Section 75 of the Act extends the provisions of sections 72 and 73 to ‘estimated price range’ in the same way as it applies to ‘estimated price’.
The maximum penalty for a breach of the provisions of sections 72 and 73 is 200 penalty units ($22,000).
These provisions apply to the marketing for sale of a residential property.
Agents should be aware the provisions of the Act co-exist alongside the obligations of an agent or licensee-in-charge, under the ACL, not to engage in unfair practices or misleading or deceptive conduct.
WHAT IS UNDERQUOTING?
If an agent or their employee makes a statement in the course of advertising a residential property for sale that is less that the agent’s true estimated selling price as recorded on the agency agreement, an offence may have been committed.
What is considered to be the ‘true estimated selling price’?
NSW Fair Trading considers the estimated selling price recorded in the agency agreement is the agent’s true estimated selling price, at least initially. This view is supported by section 73(4) of the Act which states:
A statement in the agency agreement of the agent’s estimate of the selling price of residential property is evidence for the purposes of this section of the agent’s true estimate of that selling price.
If an agent represents an estimated selling price in the agency agreement that is not consistent with their own opinion or estimate of the likely selling price for the property, this may be considered a false or misleading representation which is an offence under sections 51 or 52 of the Act.
Best practice when giving price guides
Careful consideration should be given to the use of price guides when marketing a property. Typical price guides include representations such as:
Representations such as these are taken to be estimated selling prices of the property for the purposes of sections 72 and 73 of the Act.
Where a price range is given, NSW Fair Trading considers the lowest price is the agent’s representation to prospective purchasers of a realistic potential selling price. For example, a range statement of either ‘$500,000+’ or ‘offers above $500,000’ will be taken to be a price estimate of equal to or above $500,000.
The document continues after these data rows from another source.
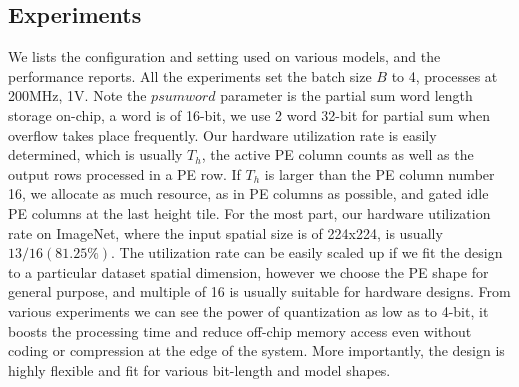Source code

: \subsection{Experiments} 
We lists the configuration and setting used on various models, and the performance reports. All the experiments set the batch size $B$ to 4, processes at 200MHz, 1V. Note the $psum word$ parameter is the partial sum word length storage on-chip, a word is of 16-bit, we use 2 word 32-bit for partial sum when overflow takes place frequently. Our hardware utilization rate is easily determined, which is usually $T_h$, the active PE column counts as well as the output rows processed in a PE row. If $T_h$ is larger than the PE column number 16, we allocate as much resource, as in PE columns as possible, and gated idle PE columns at the last height tile. For the most part, our hardware utilization rate on ImageNet, where the input spatial size is of 224x224, is usually $13/16(81.25\%)$. The utilization rate can be easily scaled up if we fit the design to a particular dataset spatial dimension, however we choose the PE shape for general purpose, and multiple of 16 is usually suitable for hardware designs. From various experiments we can see the power of quantization as low as to 4-bit, it boosts the processing time and reduce off-chip memory access even without coding or compression at the edge of the system. More importantly, the design is highly flexible and fit for various bit-length and model shapes. \\

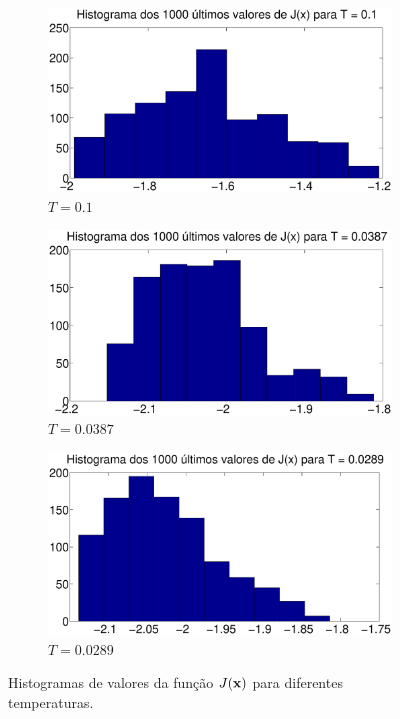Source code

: \documentclass{report}
\begin{document}
\begin{figure}[H]
	\centering
	\begin{subfigure}{0.3\textwidth}
		\centering
		\includegraphics[width = \textwidth]{Q3_histograma_J_t_1_v2}
		\caption{$T = 0.1$}
	\end{subfigure}
	\begin{subfigure}{0.3\textwidth}
		\centering
		\includegraphics[width = \textwidth]{Q3_histograma_J_t_5_v2}
		\caption{$T = 0.0387$}
	\end{subfigure}
	\begin{subfigure}{0.3\textwidth}
		\centering
		\includegraphics[width = \textwidth]{Q3_histograma_J_t_10_v2}
		\caption{$T = 0.0289$}
	\end{subfigure}
	\caption{Histogramas de valores da função $J(\text{\textbf{x}})$ para diferentes temperaturas.}
	\label{histogramas_custos_temperaturas_v2}
\end{figure}
\end{document}

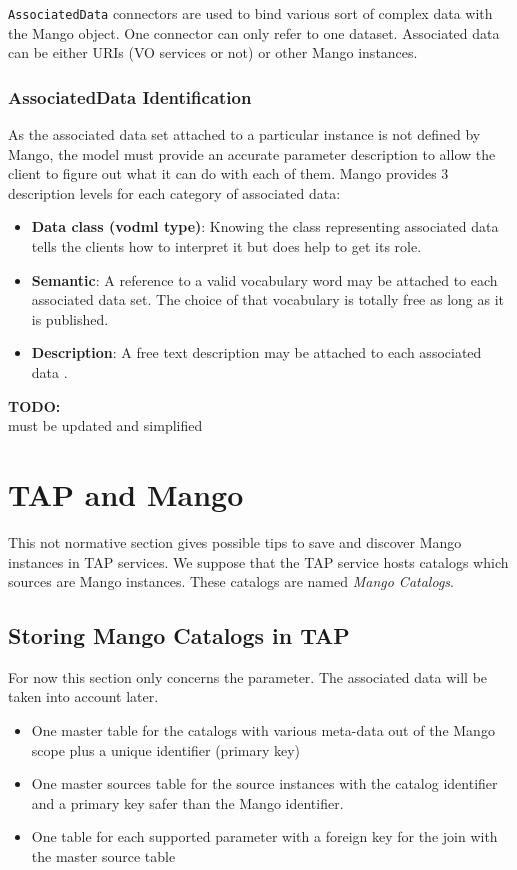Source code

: \documentclass[11pt,a4paper]{ivoa}
\newcommand{\TODO}[1]{%
    \noindent%
    \colorbox{todocolor}{%
            \parbox{0.85\linewidth}{\sffamily \textbf{TODO:}\\
            #1}
    }%
    \vspace{2pt}

}
\begin{document}
\texttt{AssociatedData} connectors are used to bind various sort of complex data with the Mango object.
One connector can only refer to one dataset.
Associated data can be either URIs (VO services or not) or other Mango instances.

\subsubsection{AssociatedData Identification}
As the associated data set  attached to a particular instance is not defined by Mango,
the model must provide an accurate parameter description to allow the client to figure out what it can do with each of them.
Mango provides 3 description levels for each category of associated data:

\begin{itemize}
    \item \textbf{Data class (vodml type)}: Knowing the class representing associated data
          tells the clients  how to interpret it but does help to get its role.
    \item \textbf{Semantic}: A reference to  a valid vocabulary word may be attached to
          each associated data set.
          The choice of that vocabulary is totally free as long as it is published.
    \item \textbf{Description}: A free text description may be attached to each associated data .
\end{itemize}




\TODO{must be updated and simplified}
\section{TAP and Mango}
This not normative section gives possible tips to save and discover Mango instances in TAP services.
We suppose that the TAP service hosts catalogs which sources are Mango instances. These catalogs are named \emph{Mango Catalogs}.

\subsection{Storing Mango Catalogs in TAP}
For now this section only concerns the parameter. The associated data will be taken into account later.

\begin{itemize}
  \item One master table for the catalogs with various meta-data out of the Mango scope plus a unique identifier (primary key)
  \item One master sources table for the source instances with the catalog identifier and a primary key safer than the Mango identifier.
  \item One table for each supported parameter with a foreign key for the join with the master source table
\end{itemize}
\end{document}
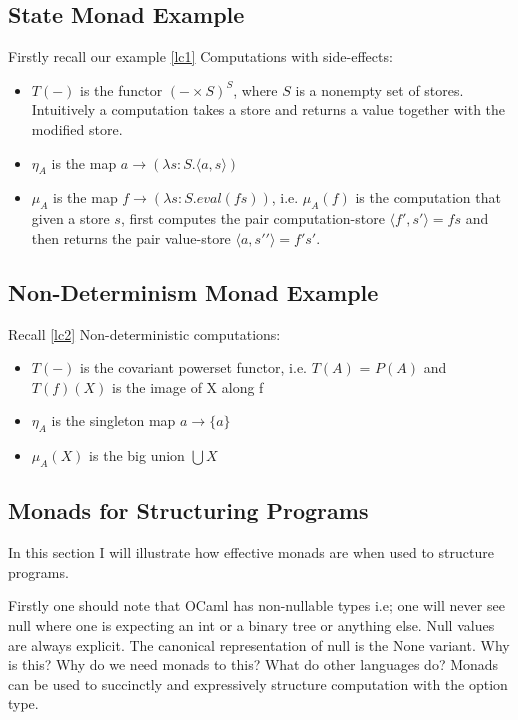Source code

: \documentclass[a4paper,10pt]{article}
\theoremstyle{definition}
\begin{document}
\subsection{State Monad Example}
Firstly recall our example \ref{lc1}
Computations with side-effects:
\begin{itemize}
    \item $T(-)$ is the functor $(-\times S)^S$, where $S$ is a nonempty set of stores.
        Intuitively a computation takes a store and returns a value together with the modified store.
    \item $\eta_A$ is the map $a \rightarrow (\lambda s:S.\langle a,s \rangle)$
    \item $\mu_A$ is the map $f \rightarrow (\lambda s:S.eval(fs))$,
        i.e. $\mu_A(f)$ is the computation that given a store $s$,
        first computes the pair computation-store $\langle f\prime,s\prime\rangle = fs$
        and then returns the pair value-store $\langle a,s\prime\prime\rangle = f\prime s\prime$.
\end{itemize}

\subsection{Non-Determinism Monad Example}
Recall \ref{lc2}
Non-deterministic computations:
\begin{itemize}
    \item $T(-)$ is the covariant powerset functor,
        i.e.  $T(A)$ = $P(A)$ and $T(f)(X)$ is the image of X along f
    \item $\eta_A$ is the singleton map $a \rightarrow  \{a\}$
    \item $\mu_A(X)$ is the big union $\bigcup X$
\end{itemize}


\subsection{Monads for Structuring Programs}
In this section I will illustrate how effective monads are when used to structure programs.

Firstly one should note that OCaml has non-nullable types
i.e; one will never see null where one is expecting an
int or a binary tree or anything else.
Null values are always explicit.
The canonical representation of null is the None variant.
Why is this?
Why do we need monads to this?
What do other languages do?
Monads can be used to succinctly and expressively structure computation with the option type.
\end{document}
Agents are encouraged to be specific when giving price guides. Ranges provide strong signals to the market about the likely price at which a sale could be achieved. Agents must factor in the vendor’s sales price expectations when determining how a property is marketed. It can be extremely frustrating for potential purchasers if they find that a property is not realistically available at a price within the marketed range.
While an agent’s estimated selling price will inform the price guide, the price at which a vendor is reasonably willing to consider offers should also be given due consideration and help set where the price range begins. For example, if a vendor is not willing to consider any offers below $600,000, it would be prudent to start the price range from this amount.
BEST PRACTICE WHEN USING ONLINE ADVERTISEMENTS
Many real estate advertisements are now published online. Unlike traditional hardcopy advertisements, online advertisements are published on an ongoing basis.
Agents should ensure any online price representation remains consistent with their estimate of the selling price throughout the period it is available to the public.
During the course of marketing a property, feedback from potential purchasers and/or the vendor may indicate the price guide should be moved from what was originally advertised.
Best practice would involve revising or taking down online advertisements as soon as practicable when the advertised price no longer reflects the agent’s current true estimated selling price.
If, in the agent’s professional opinion, the advertised price guide no longer reflects the true estimated selling price of the property, it must be amended as soon as possible.